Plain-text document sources

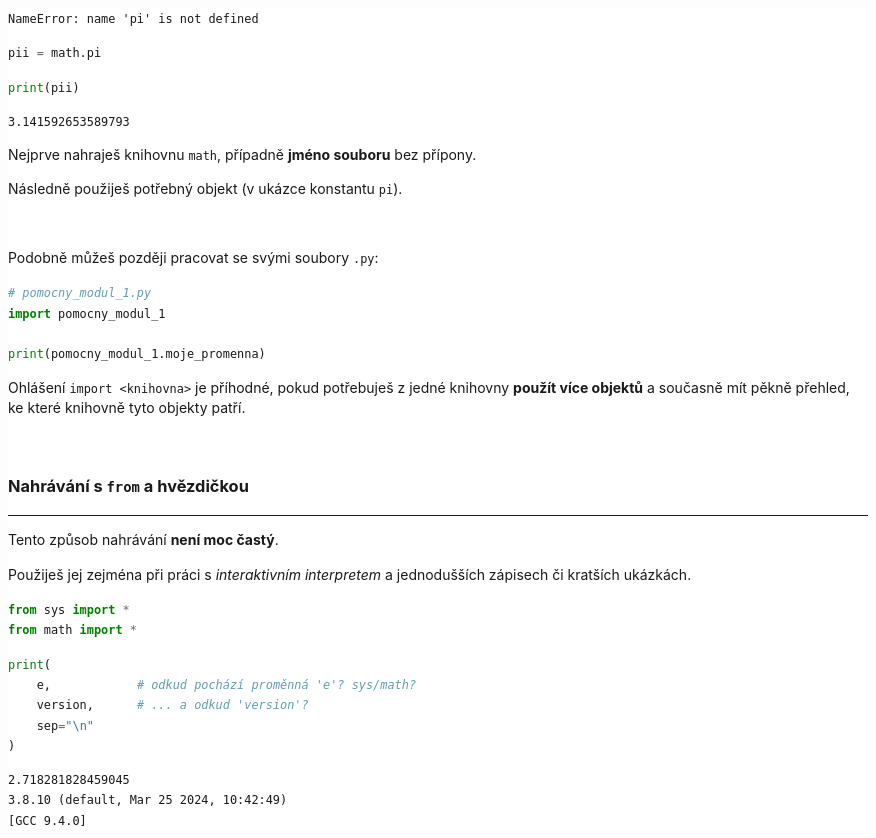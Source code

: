 
    NameError: name 'pi' is not defined



```python
pii = math.pi
```


```python
print(pii)
```

    3.141592653589793


Nejprve nahraješ knihovnu `math`, případně **jméno souboru** bez přípony.

Následně použiješ potřebný objekt (v ukázce konstantu `pi`).

<br>

Podobně můžeš později pracovat se svými soubory `.py`:
```python
# pomocny_modul_1.py
import pomocny_modul_1

print(pomocny_modul_1.moje_promenna)
```

Ohlášení `import <knihovna>` je příhodné, pokud potřebuješ z jedné knihovny **použít více objektů** a současně mít pěkně přehled, ke které knihovně tyto objekty patří.

<br>

### Nahrávání s `from` a hvězdičkou

----

Tento způsob nahrávání **není moc častý**.

Použiješ jej zejména při práci s *interaktivním interpretem* a jednodušších zápisech či kratších ukázkách.


```python
from sys import *
from math import *
```


```python
print(
    e,            # odkud pochází proměnná 'e'? sys/math?
    version,      # ... a odkud 'version'?
    sep="\n"
)
```

    2.718281828459045
    3.8.10 (default, Mar 25 2024, 10:42:49) 
    [GCC 9.4.0]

• _EXERCISE INSTRUCTIONS_
Copy the data character for character, but drop all pictures from the copy.

• _ANSWER FOR THE TASK_
Source code

: 
    NameError: name 'pi' is not defined



```python
pii = math.pi
```


```python
print(pii)
```

    3.141592653589793


Nejprve nahraješ knihovnu `math`, případně **jméno souboru** bez přípony.

Následně použiješ potřebný objekt (v ukázce konstantu `pi`).

<br>

Podobně můžeš později pracovat se svými soubory `.py`:
```python
# pomocny_modul_1.py
import pomocny_modul_1

print(pomocny_modul_1.moje_promenna)
```

Ohlášení `import <knihovna>` je příhodné, pokud potřebuješ z jedné knihovny **použít více objektů** a současně mít pěkně přehled, ke které knihovně tyto objekty patří.

<br>

### Nahrávání s `from` a hvězdičkou

----

Tento způsob nahrávání **není moc častý**.

Použiješ jej zejména při práci s *interaktivním interpretem* a jednodušších zápisech či kratších ukázkách.


```python
from sys import *
from math import *
```


```python
print(
    e,            # odkud pochází proměnná 'e'? sys/math?
    version,      # ... a odkud 'version'?
    sep="\n"
)
```

    2.718281828459045
    3.8.10 (default, Mar 25 2024, 10:42:49) 
    [GCC 9.4.0]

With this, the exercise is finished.